Um mês típico de chuvas em Manaus surge diferente: em dezembro, rios antes majestosos, como o Negro e o Solimões, recuaram para revelar terras áridas e ilhas expostas. Sem a recuperação dos cursos de águas após a seca histórica, 2025 caminha para repetir a crise ambiental dos anos anteriores.
A crise climática não apenas transforma a paisagem, mas também ameaça a principal fonte de renda de milhares de ribeirinhos: o turismo.
O emblemático encontro das águas, onde os rios de cores distintas se encontram, perdeu parte de volume, e atividades turísticas foram suspensas. “A pesca do pirarucu e os passeios noturnos de focagem de jacarés ficaram inviáveis”, lamenta o guia Rodrigo Amorim, que enfrenta dificuldades para navegar em trechos secos.
A seca impôs mudanças severas à rotina de comunidades como a do Lago Janauari. Daniel Hanrori, líder indígena do povo Tukano, relata o deslocamento de famílias para acampamentos improvisados à beira do rio.
Sob calor escaldante e ventos perigosos, eles recebem poucos turistas, sua principal fonte de renda. “Na cheia, recebíamos até 60 lanchas por dia; agora, mal chegam duas”, afirma Daniel. Além da queda no turismo, a pesca se tornou escassa, comprometendo a alimentação e a sobrevivência local.
Turismo e responsabilidade climática
O turismo na Amazônia está diretamente ligado aos rios, e a perda de volume impacta as atividades mais procuradas.

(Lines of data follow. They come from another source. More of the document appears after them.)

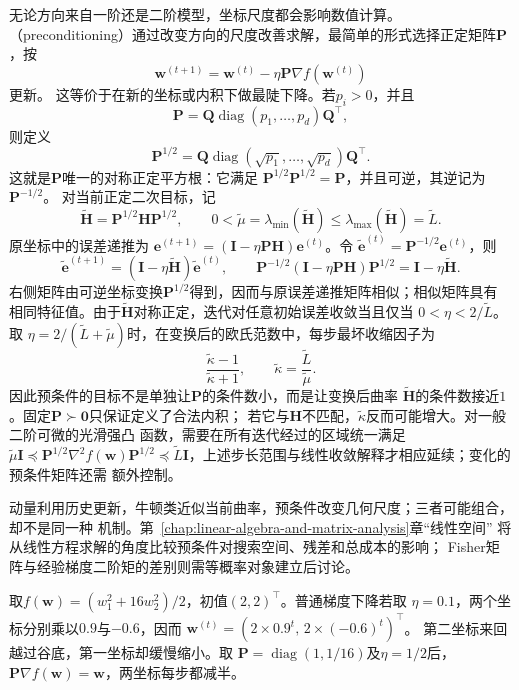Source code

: 无论方向来自一阶还是二阶模型，坐标尺度都会影响数值计算。
（preconditioning）通过改变方向的尺度改善求解，最简单的形式选择正定矩阵$\bm{P}$，按
\[
  \bm{w}^{(t+1)}
  =
  \bm{w}^{(t)}-\eta\bm{P}\nabla f(\bm{w}^{(t)})
\]
更新。
这等价于在新的坐标或内积下做最陡下降。若\(p_i>0\)，并且
\[
  \bm{P}
  =
  \bm{Q}\operatorname{diag}(p_1,\ldots,p_d)\bm{Q}^{\top},
\]
则定义
\[
  \bm{P}^{1/2}
  =
  \bm{Q}\operatorname{diag}(\sqrt{p_1},\ldots,\sqrt{p_d})\bm{Q}^{\top}.
\]
这就是$\bm{P}$唯一的对称正定平方根：它满足
$\bm{P}^{1/2}\bm{P}^{1/2}=\bm{P}$，并且可逆，其逆记为$\bm{P}^{-1/2}$。
对当前正定二次目标，记
\[
  \widetilde{\bm{H}}=\bm{P}^{1/2}\bm{H}\bm{P}^{1/2},
  \qquad
  0<\widetilde{\mu}
  =\lambda_{\min}(\widetilde{\bm{H}})
  \leq\lambda_{\max}(\widetilde{\bm{H}})
  =\widetilde{L}.
\]
原坐标中的误差递推为
$\bm{e}^{(t+1)}=(\bm{I}-\eta\bm{P}\bm{H})\bm{e}^{(t)}$。令
$\widetilde{\bm{e}}^{(t)}=\bm{P}^{-1/2}\bm{e}^{(t)}$，则
\[
  \widetilde{\bm{e}}^{(t+1)}
  =
  (\bm{I}-\eta\widetilde{\bm{H}})
  \widetilde{\bm{e}}^{(t)},
  \qquad
  \bm{P}^{-1/2}
  (\bm{I}-\eta\bm{P}\bm{H})
  \bm{P}^{1/2}
  =
  \bm{I}-\eta\widetilde{\bm{H}}.
\]
右侧矩阵由可逆坐标变换$\bm{P}^{1/2}$得到，因而与原误差递推矩阵相似；相似矩阵具有
相同特征值。由于$\widetilde{\bm{H}}$对称正定，迭代对任意初始误差收敛当且仅当
$0<\eta<2/\widetilde{L}$。取
$\eta=2/(\widetilde{L}+\widetilde{\mu})$时，在变换后的欧氏范数中，每步最坏收缩因子为
\[
  \frac{\widetilde{\kappa}-1}{\widetilde{\kappa}+1},
  \qquad
  \widetilde{\kappa}
  =\frac{\widetilde{L}}{\widetilde{\mu}}.
\]
因此预条件的目标不是单独让$\bm{P}$的条件数小，而是让变换后曲率
$\widetilde{\bm{H}}$的条件数接近$1$。固定$\bm{P}\succ\bm{0}$只保证定义了合法内积；
若它与$\bm{H}$不匹配，$\widetilde{\kappa}$反而可能增大。对一般二阶可微的光滑强凸
函数，需要在所有迭代经过的区域统一满足
$\widetilde{\mu}\bm{I}\preceq
\bm{P}^{1/2}\nabla^2f(\bm{w})\bm{P}^{1/2}
\preceq\widetilde{L}\bm{I}$，上述步长范围与线性收敛解释才相应延续；变化的预条件矩阵还需
额外控制。

动量利用历史更新，牛顿类近似当前曲率，预条件改变几何尺度；三者可能组合，却不是同一种
机制。第~\ref{chap:linear-algebra-and-matrix-analysis}章“线性空间”
将从线性方程求解的角度比较预条件对搜索空间、残差和总成本的影响；
Fisher矩阵与经验梯度二阶矩的差别则需等概率对象建立后讨论。

\begin{example}[两个曲率方向上的预条件]
\label{ex:opt-anisotropic-preconditioning}
取$f(\bm w)=(w_1^2+16w_2^2)/2$，初值$(2,2)^{\top}$。普通梯度下降若取
$\eta=0.1$，两个坐标分别乘以$0.9$与$-0.6$，因而
$\bm w^{(t)}=(2\times0.9^t,\,2\times(-0.6)^t)^{\top}$。
第二坐标来回越过谷底，第一坐标却缓慢缩小。取
$\bm P=\operatorname{diag}(1,1/16)$及$\eta=1/2$后，
$\bm P\nabla f(\bm w)=\bm w$，两坐标每步都减半。
\end{example}

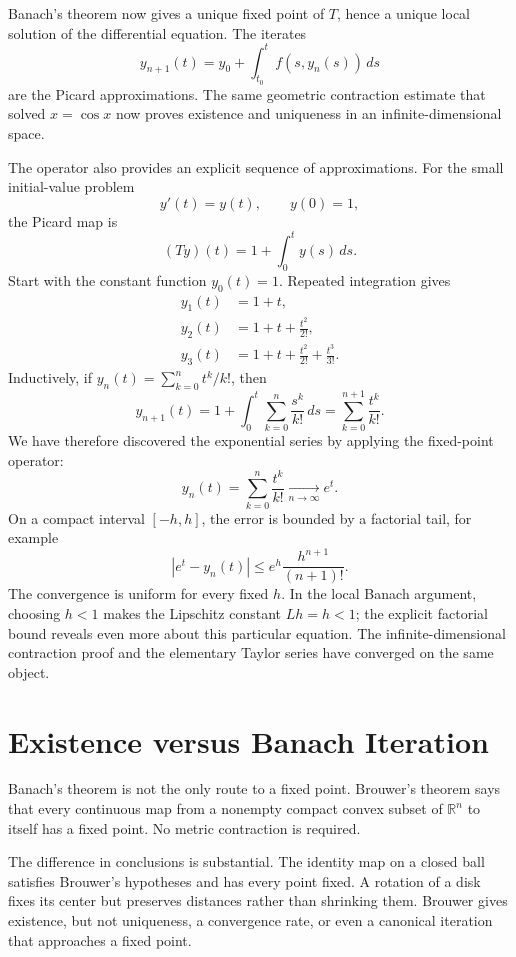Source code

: Banach's theorem now gives a unique fixed point of \(T\), hence a unique local solution of the differential equation.  The iterates
\[
  y_{n+1}(t)
  =y_0+\int_{t_0}^{t}f(s,y_n(s))\,ds
\]
are the Picard approximations.  The same geometric contraction estimate that solved \(x=\cos x\) now proves existence and uniqueness in an infinite-dimensional space.

The operator also provides an explicit sequence of approximations. For the small initial-value problem
\[
 y'(t)=y(t),\qquad y(0)=1,
\]
the Picard map is
\[
 (Ty)(t)=1+\int_0^t y(s)\,ds.
\]
Start with the constant function $y_0(t)=1$. Repeated integration gives
\[
\begin{aligned}
 y_1(t)&=1+t,\\
 y_2(t)&=1+t+\frac{t^2}{2!},\\
 y_3(t)&=1+t+\frac{t^2}{2!}+\frac{t^3}{3!}.
\end{aligned}
\]
Inductively, if $y_n(t)=\sum_{k=0}^{n}t^k/k!$, then
\[
 y_{n+1}(t)
 =1+\int_0^t\sum_{k=0}^{n}\frac{s^k}{k!}\,ds
 =\sum_{k=0}^{n+1}\frac{t^k}{k!}.
\]
We have therefore discovered the exponential series by applying the fixed-point operator:
\[
 \boxed{y_n(t)=\sum_{k=0}^{n}\frac{t^k}{k!}
       \xrightarrow[n\to\infty]{}e^t.}
\]
On a compact interval $[-h,h]$, the error is bounded by a factorial tail, for example
\[
 |e^t-y_n(t)|
 \le e^h\frac{h^{n+1}}{(n+1)!}.
\]
The convergence is uniform for every fixed $h$. In the local Banach argument, choosing $h<1$ makes the Lipschitz constant $Lh=h<1$; the explicit factorial bound reveals even more about this particular equation. The infinite-dimensional contraction proof and the elementary Taylor series have converged on the same object.

\section{Existence versus Banach Iteration}

Banach's theorem is not the only route to a fixed point.  Brouwer's theorem says that every continuous map from a nonempty compact convex subset of \(\mathbb R^n\) to itself has a fixed point.  No metric contraction is required.

The difference in conclusions is substantial.  The identity map on a closed ball satisfies Brouwer's hypotheses and has every point fixed.  A rotation of a disk fixes its center but preserves distances rather than shrinking them.  Brouwer gives existence, but not uniqueness, a convergence rate, or even a canonical iteration that approaches a fixed point.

A Praia de Ponta Negra, um dos pontos turísticos mais famosos de Manaus, foi interditada após o Rio Negro atingir níveis críticos.
Já o Museu do Seringal fechou as portas, devido à impossibilidade de acesso fluvial. Alter do Chão, no Pará, também sofreu com a baixa do Rio Tapajós, que inviabilizou deslocamentos e levou à suspensão de eventos tradicionais, como o festival Sairé.
Para Isabel Grimm, doutora em meio ambiente, a crise climática pede um turismo mais sustentável. “Os transportes e o consumo excessivo de água e energia nos locais turísticos têm impactos relevantes. Precisamos valorizar destinos menos explorados e adotar práticas que respeitem os ecossistemas”, aponta a especialista.
Modelos que inspiram
Iniciativas como a Pousada Uacari, gerida pelo Instituto Mamirauá na Reserva de Desenvolvimento Sustentável Mamirauá, mostram que o turismo pode ser uma ferramenta de conservação. Desde 1998, o programa alia desenvolvimento econômico e preservação ambiental, beneficiando diretamente 11 comunidades.
Pedro Nassar, coordenador do projeto, ressalta que o turismo comunitário é diferente do modelo de massa. “Os benefícios precisam ser compartilhados. Não é só receber visitantes, mas integrar ganhos econômicos, culturais e sociais à comunidade”, explica.
Transformação pelo turismo comunitário
A experiência da Pousada Uacari é replicada em outras regiões, como o Jalapão, onde Ilana Ribeiro, artesã e empreendedora, aplica conhecimentos adquiridos em intercâmbios com o Instituto Mamirauá.
No quilombo de Mumbuca, ela ajuda a estruturar o turismo local com trilhas, oficinas de artesanato e experiências culturais. Ilana destaca que o modelo comunitário é a única forma de impedir o avanço de um turismo predatório. “A chegada de empreendimentos de luxo pode destruir nossos recursos naturais e acabar com o nosso modo de vida”, alerta.
Preservação para o futuro
A crise climática exige urgência em mudanças no setor turístico. Para Ilana, a sustentabilidade deve ser a base de qualquer iniciativa. “
Quem cuida da natureza é a comunidade. Sabemos quantas pessoas nossos recursos podem suportar sem prejuízos”, afirma.
Modelos como o turismo comunitário podem ser a chave para preservar a biodiversidade da Amazônia, ao mesmo tempo em que valorizam a cultura local. Em tempos de extremos ambientais, a sobrevivência do turismo amazônico depende de escolhas conscientes que respeitem os limites do planeta e as raízes das comunidades.